Anstett explains there may be out-patient anesthesiologists who need to learn the routines of ICU, and primary care doctors getting up to speed on what it takes to admit and discharge someone.

But he emphasized that the call up would not lead to doctors performing procedures they’re not qualified for — a fear that’s been floating around on social media. UCHealth will not ask a dermatologist to do pulmonology or an OB-GYN to intubate someone, Anstett said.

“We’re not going to repurpose people out of their comfort zone,” Anstett said. Instead, if “that gastroenterologist hasn’t done this in a while, all that she would have to do is look at that care pathway — and if you haven’t picked up a stethoscope in awhile, click here and see how,”

Kaiser Permanente is embarking on a similar effort, shifting clinicians into hospitals in preparation for a surge. 

Dr. Wendolyn Gozansky said they hope to employ the specialists already in high demand — pulmonologists, anesthesiologists, urgent care and hospital medicine docs — exclusively to care for the sickest COVID-19 patients. Everyone else will be distributed throughout the hospital to care for all the other ailments that will continue to bring people in. 

“We want to be sure we have enough providers working in the hospital setting to care for what could be an influx of people,” Gozansky said. “But life continues as well and we’ll still have patients that need attention for a heart attack or a broken bone.”

The massive redeployment of health care workers is already being seen in some of the state’s urgent care facilities.

Many of the more than dozen UCHealth urgent care clinics along the Front Range have grown quiet as the global pandemic spreads through Colorado. That’s likely mostly because people are afraid of going to doctor’s offices and encountering people with COVID-19, said Dr. Chris Davis, the system’s medical director for virtual health.

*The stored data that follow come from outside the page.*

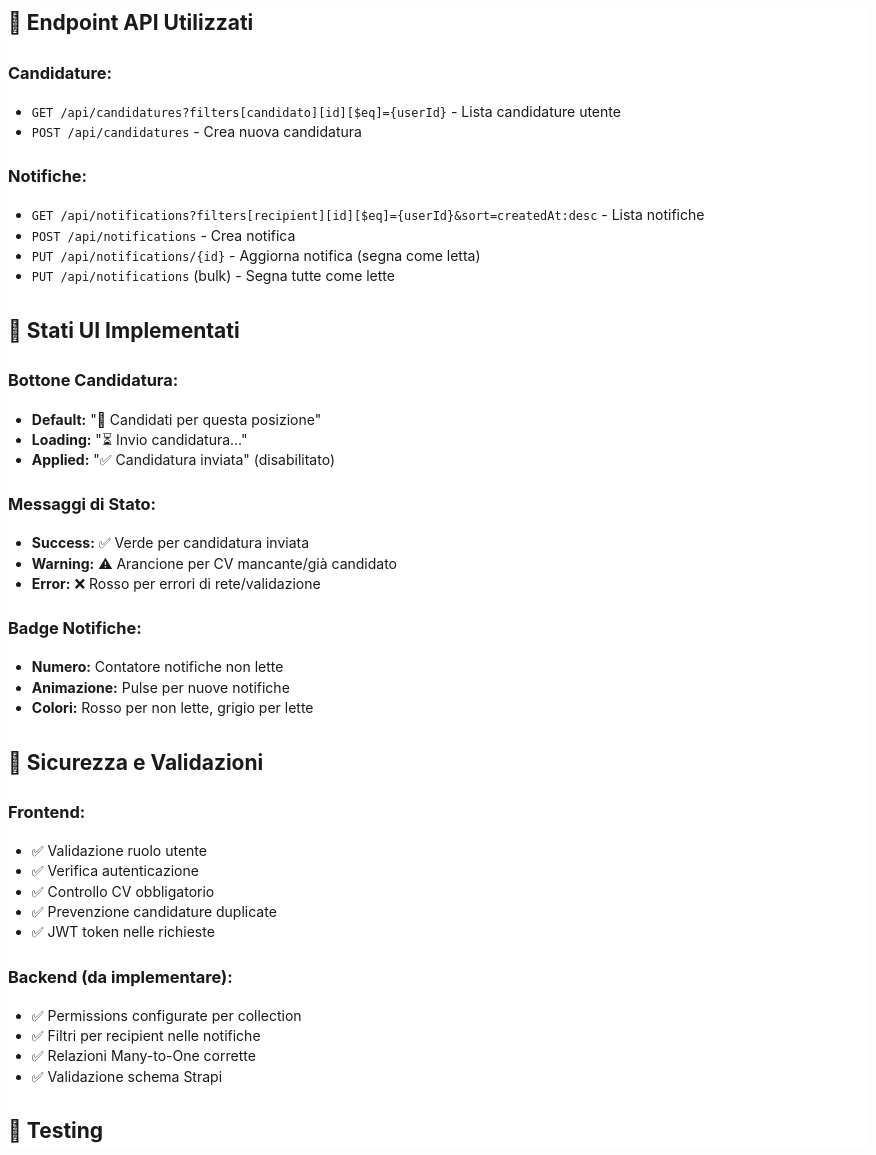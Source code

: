 ## 📡 Endpoint API Utilizzati

### Candidature:
- `GET /api/candidatures?filters[candidato][id][$eq]={userId}` - Lista candidature utente
- `POST /api/candidatures` - Crea nuova candidatura

### Notifiche:
- `GET /api/notifications?filters[recipient][id][$eq]={userId}&sort=createdAt:desc` - Lista notifiche
- `POST /api/notifications` - Crea notifica
- `PUT /api/notifications/{id}` - Aggiorna notifica (segna come letta)
- `PUT /api/notifications` (bulk) - Segna tutte come lette

## 🎨 Stati UI Implementati

### Bottone Candidatura:
- **Default:** "📝 Candidati per questa posizione"
- **Loading:** "⏳ Invio candidatura..."
- **Applied:** "✅ Candidatura inviata" (disabilitato)

### Messaggi di Stato:
- **Success:** ✅ Verde per candidatura inviata
- **Warning:** ⚠️ Arancione per CV mancante/già candidato
- **Error:** ❌ Rosso per errori di rete/validazione

### Badge Notifiche:
- **Numero:** Contatore notifiche non lette
- **Animazione:** Pulse per nuove notifiche
- **Colori:** Rosso per non lette, grigio per lette

## 🔐 Sicurezza e Validazioni

### Frontend:
- ✅ Validazione ruolo utente
- ✅ Verifica autenticazione
- ✅ Controllo CV obbligatorio
- ✅ Prevenzione candidature duplicate
- ✅ JWT token nelle richieste

### Backend (da implementare):
- ✅ Permissions configurate per collection
- ✅ Filtri per recipient nelle notifiche
- ✅ Relazioni Many-to-One corrette
- ✅ Validazione schema Strapi

## 🧪 Testing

Davis has shuttered a couple of quiet urgent care centers and shifted their doctors to telemedicine to help address a 1000 percent increase in demand for electronic urgent care visits. UCHealth has gone from handling around 20 of those visits a day to about 250 now. 

Those calls are both from people sick with COVID-related symptoms who want to talk to someone and from people with other problems who aren’t comfortable going out to the doctor’s office right now.

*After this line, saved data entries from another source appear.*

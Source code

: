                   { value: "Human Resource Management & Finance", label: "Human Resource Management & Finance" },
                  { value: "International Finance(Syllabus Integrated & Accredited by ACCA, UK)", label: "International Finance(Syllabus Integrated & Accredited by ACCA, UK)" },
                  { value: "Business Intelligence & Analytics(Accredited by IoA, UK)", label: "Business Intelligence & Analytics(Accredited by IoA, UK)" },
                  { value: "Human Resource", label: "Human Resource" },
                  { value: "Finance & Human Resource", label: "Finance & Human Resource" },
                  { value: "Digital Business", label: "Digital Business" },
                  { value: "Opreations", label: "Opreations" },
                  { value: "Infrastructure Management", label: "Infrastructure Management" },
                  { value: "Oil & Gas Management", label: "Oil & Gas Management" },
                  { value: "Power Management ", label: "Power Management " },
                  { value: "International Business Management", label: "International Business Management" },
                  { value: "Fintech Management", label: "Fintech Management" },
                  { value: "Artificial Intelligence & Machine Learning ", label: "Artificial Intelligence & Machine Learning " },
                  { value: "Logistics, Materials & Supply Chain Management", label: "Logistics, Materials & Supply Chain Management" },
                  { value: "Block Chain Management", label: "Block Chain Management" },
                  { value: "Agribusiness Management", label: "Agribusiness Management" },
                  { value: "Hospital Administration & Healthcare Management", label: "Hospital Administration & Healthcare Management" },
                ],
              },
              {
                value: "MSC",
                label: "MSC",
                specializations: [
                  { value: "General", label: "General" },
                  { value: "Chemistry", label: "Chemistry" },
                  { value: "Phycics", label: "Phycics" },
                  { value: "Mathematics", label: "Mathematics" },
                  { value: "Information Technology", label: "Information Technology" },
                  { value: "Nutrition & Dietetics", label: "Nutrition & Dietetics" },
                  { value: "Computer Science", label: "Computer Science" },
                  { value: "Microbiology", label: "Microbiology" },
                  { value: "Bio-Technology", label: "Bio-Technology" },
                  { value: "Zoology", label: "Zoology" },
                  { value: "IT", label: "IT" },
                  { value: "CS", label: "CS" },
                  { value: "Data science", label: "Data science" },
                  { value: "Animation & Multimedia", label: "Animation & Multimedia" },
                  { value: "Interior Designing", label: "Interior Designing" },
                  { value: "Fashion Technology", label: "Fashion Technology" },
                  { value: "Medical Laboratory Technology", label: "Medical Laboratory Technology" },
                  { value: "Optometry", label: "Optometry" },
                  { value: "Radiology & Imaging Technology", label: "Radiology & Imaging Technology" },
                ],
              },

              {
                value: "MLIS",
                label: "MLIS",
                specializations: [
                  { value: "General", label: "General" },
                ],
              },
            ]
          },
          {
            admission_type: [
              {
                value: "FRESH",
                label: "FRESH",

“We are in the thick of it,” Davis said. “These are doctors who are already credentialed, trained, active and they say ‘how can I help?’ And it’s back to that sort of patriotic, volunteerism: ‘We’re in a pandemic disaster. How can I help because I’m not busy.’”

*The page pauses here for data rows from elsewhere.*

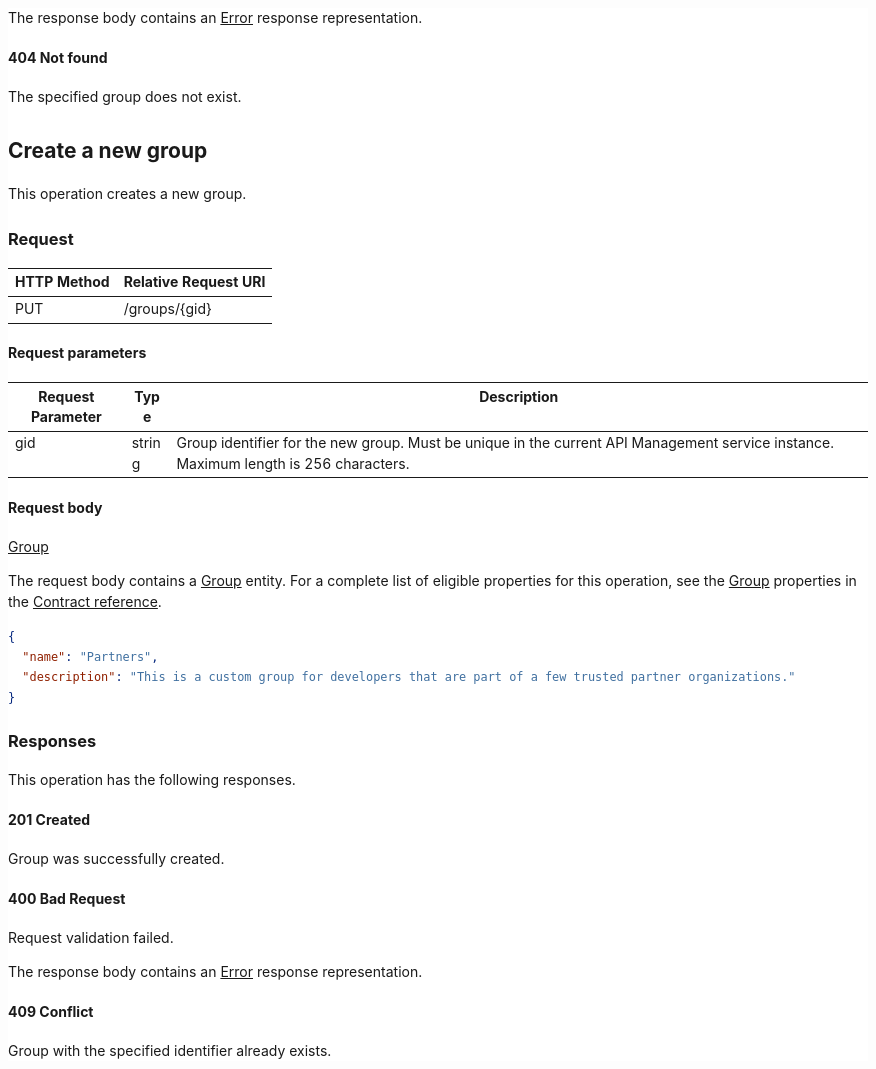  The response body contains an [Error](../ApiManagementREST/Azure-API-Management-REST-API-contract-reference.md#error) response representation.  
  
#### 404 Not found  
 The specified group does not exist.  
  
##  <a name="CreateGroup"></a> Create a new group  
 This operation creates a new group.  
  
### Request  
  
|HTTP Method|Relative Request URI|  
|-----------------|--------------------------|  
|PUT|/groups/{gid}|  
  
#### Request parameters  
  
|Request Parameter|Type|Description|  
|-----------------------|----------|-----------------|  
|gid|string|Group identifier for the new group. Must be unique in the current API Management service instance. Maximum length is 256 characters.|  
  
#### Request body  
 [Group](../ApiManagementREST/Azure-API-Management-REST-API-contract-reference.md#Group)  
  
 The request body contains a [Group](../ApiManagementREST/Azure-API-Management-REST-API-contract-reference.md#Group) entity. For a complete list of eligible properties for this operation, see the [Group](../ApiManagementREST/Azure-API-Management-REST-API-contract-reference.md#Group) properties in the [Contract reference](../ApiManagementREST/Azure-API-Management-REST-API-contract-reference.md).  
  
```json  
{  
  "name": "Partners",  
  "description": "This is a custom group for developers that are part of a few trusted partner organizations."  
}  
```  
  
### Responses  
 This operation has the following responses.  
  
#### 201 Created  
 Group was successfully created.  
  
#### 400 Bad Request  
 Request validation failed.  
  
 The response body contains an [Error](../ApiManagementREST/Azure-API-Management-REST-API-contract-reference.md#error) response representation.  
  
#### 409 Conflict  
 Group with the specified identifier already exists.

Dr. Brandon Combs is among those gearing up to head into a hospital after working in a UCHealth outpatient clinic in Denver’s Lowry neighborhood for the past several years.

“I think many of us have a strong sense of duty,” Combs said. “I think to have a valued and an applicable skill set and to not employ it doesn’t feel like the best. If there is a need and my colleagues and my patients need my assistance, it just feels like something I have to do.”

His UCHealth colleague Dr. Altman agrees.

“If you think of us as parachutists, getting ready to parachute into a warzone, just before you get on a plane, you read a training manual, kind of refresh your memory,” he said. “And strap on your parachute and jump in and hope your training takes hold again.”